Leí u oí el otro día que uno es de donde cursó la enseñanza secundaria. Como creo que casi todos los dichos populares tienen siempre algo de razón, si no toda, me dio por pensar en mi propio caso. Obligado por circunstancias familiares -los cambios de destino profesional de mi padre-, repartí los años del bachillerato entre Gerona, Barcelona y Madrid. Sin embargo no nací en ninguno de estas ciudades sino en Zaragoza, un lugar que visito de vez en vez y en el que, por mucho que intente lo contrario, me considero un extraño. Y quizá por eso, porque mi formación secundaria fue un tanto nómada, no me sienta muy del todo de ningún sitio o, dicho de otro modo más positivo, de todos por igual. Soy algo así como un apátrida de patria chica.

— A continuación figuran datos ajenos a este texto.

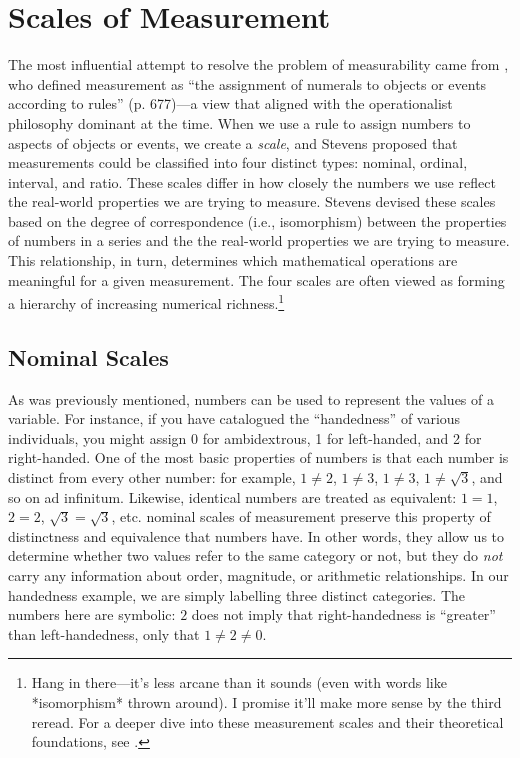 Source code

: \section{Scales of Measurement}

The most influential attempt to resolve the problem of measurability came from \textcite{Stevens1946}, who defined measurement as ``the assignment of numerals to objects or events according to rules'' (p. 677)—a view that aligned with the operationalist philosophy dominant at the time. When we use a rule to assign numbers to aspects of objects or events, we create a \textit{scale}, and Stevens proposed that measurements could be classified into four distinct types: nominal, ordinal, interval, and ratio. These scales differ in how closely the numbers we use reflect the real-world properties we are trying to measure. Stevens devised these scales based on the degree of correspondence (i.e., isomorphism) between the properties of numbers in a series and the the real-world properties we are trying to measure. This relationship, in turn, determines which mathematical operations are meaningful for a given measurement. The four scales are often viewed as forming a hierarchy of increasing numerical richness.\footnote{Hang in there—it’s less arcane than it sounds (even with words like *isomorphism* thrown around). I promise it’ll make more sense by the third reread. For a deeper dive into these measurement scales and their theoretical foundations, see \citeauthor{Stevens1951} \citeyear{Stevens1951}.}

\subsection{Nominal Scales}
\label{sec:nominal}

As was previously mentioned, numbers can be used to represent the values of a variable. For instance, if you have catalogued the ``handedness'' of various individuals, you might assign 0 for ambidextrous, 1 for left-handed, and 2 for right-handed. One of the most basic properties of numbers is that each number is distinct from every other number: for example, $1 \neq 2$, $1 \neq 3$, $1 \neq 3$, $1 \neq \sqrt{3}$, and so on ad infinitum. Likewise, identical numbers are treated as equivalent: $1 = 1$, $2 = 2$, $\sqrt{3} = \sqrt{3}$, etc. \Glspl{nominal scale} of measurement preserve this property of distinctness and equivalence that numbers have. In other words, they allow us to determine whether two values refer to the same category or not, but they do \textit{not} carry any information about order, magnitude, or arithmetic relationships. In our handedness example, we are simply labelling three distinct categories. The numbers here are symbolic: $2$ does not imply that right-handedness is ``greater'' than left-handedness, only that $1 \neq 2 \neq 0$.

No sé si esto es bueno o es malo. De lo que no tengo la menor duda es que los excesivos apegos al terruño nunca han aportado al individuo nada que pueda considerarse favorable, sino que, por el contrario, suele cubrirlo de una especie de patina cateta, si por cateto entendemos lo contrario de lo que se entiende por cosmopolita. Los localistas no ven más allá de lo folclórico y de lo costumbrista, y terminan olvidándose de que el mundo continúa más allá de los límites de su término municipal. Embriagados por el colorido y la música, por los petardos y las charangas, pierden el sentido de la globalidad.

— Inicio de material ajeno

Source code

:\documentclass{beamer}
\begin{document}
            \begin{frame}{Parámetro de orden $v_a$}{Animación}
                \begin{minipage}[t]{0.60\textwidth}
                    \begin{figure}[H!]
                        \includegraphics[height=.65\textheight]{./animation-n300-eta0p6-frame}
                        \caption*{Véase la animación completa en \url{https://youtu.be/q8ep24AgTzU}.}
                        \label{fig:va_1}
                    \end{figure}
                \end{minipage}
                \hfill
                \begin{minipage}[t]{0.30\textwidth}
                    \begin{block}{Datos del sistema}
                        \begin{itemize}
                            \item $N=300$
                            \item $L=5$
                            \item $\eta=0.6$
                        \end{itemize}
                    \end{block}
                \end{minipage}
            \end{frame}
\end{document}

Pero es que además el localismo es la antesala del nacionalismo, como éste lo es del separatismo. Se empieza bailando la jota y abominando de la sardana -o al revés- y se termina con la cabeza escondida bajo el ala, la mejor manera de perder el sentido de la realidad. Es curioso observar como los más férreos enemigos de un determinado nacionalismo son a su vez incondicionales de otro de signo distinto.
Las rivalidades entre pueblos colindantes o entre regiones de un mismo país o entre naciones fronterizas tienen origen en el localismo. Si lo mío es lo mejor, lo de al lado tiene por fuerza que ser peor. Una reducción al absurdo que para ellos no admite discusión. Puede haber otras causas que provoquen esta animadversión, pero en mi opinión la más importante es el excesivo apego a tu localidad.

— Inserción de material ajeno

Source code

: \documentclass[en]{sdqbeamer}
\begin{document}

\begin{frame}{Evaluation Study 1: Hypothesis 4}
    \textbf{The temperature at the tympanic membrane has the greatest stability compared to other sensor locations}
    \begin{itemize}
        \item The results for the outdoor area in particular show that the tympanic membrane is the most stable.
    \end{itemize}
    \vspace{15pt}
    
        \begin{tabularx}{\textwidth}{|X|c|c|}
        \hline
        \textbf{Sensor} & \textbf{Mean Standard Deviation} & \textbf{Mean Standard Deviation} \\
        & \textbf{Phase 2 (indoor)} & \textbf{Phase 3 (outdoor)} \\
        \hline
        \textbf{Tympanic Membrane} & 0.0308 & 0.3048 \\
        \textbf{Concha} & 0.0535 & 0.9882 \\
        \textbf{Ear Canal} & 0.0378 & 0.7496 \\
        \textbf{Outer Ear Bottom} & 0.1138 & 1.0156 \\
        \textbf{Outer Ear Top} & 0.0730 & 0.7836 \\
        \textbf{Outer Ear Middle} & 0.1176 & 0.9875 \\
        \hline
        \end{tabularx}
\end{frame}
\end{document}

Por eso pienso que ser apátrida de patria chica no es tan malo. Te evitas un prejuicio y los prejuicios restan libertad. Cuando a uno le gusta tanto su pueblo, siempre ve en los demás lugares del mundo aspectos negativos. Se convierte en un endógamo, dicho sea en un sentido figurado. Sólo quiere estar con sus paisanos, con los que viven junto a él. Corre el riesgo de terminar siendo una persona que poco a poco se vaya olvidando del mundo hasta convertirse en un ser aislado. El localista es algo así como la antítesis del ciudadano del mundo. Aquel no ve más allá de las lindes de su localidad y a éstos el mundo se les queda pequeño.
Todo lo cual no quita que a mí me entusiasme mi pueblo y que cuando oigo cantar o veo bailar una jota me emocione. Lo cortés no quita lo valiente.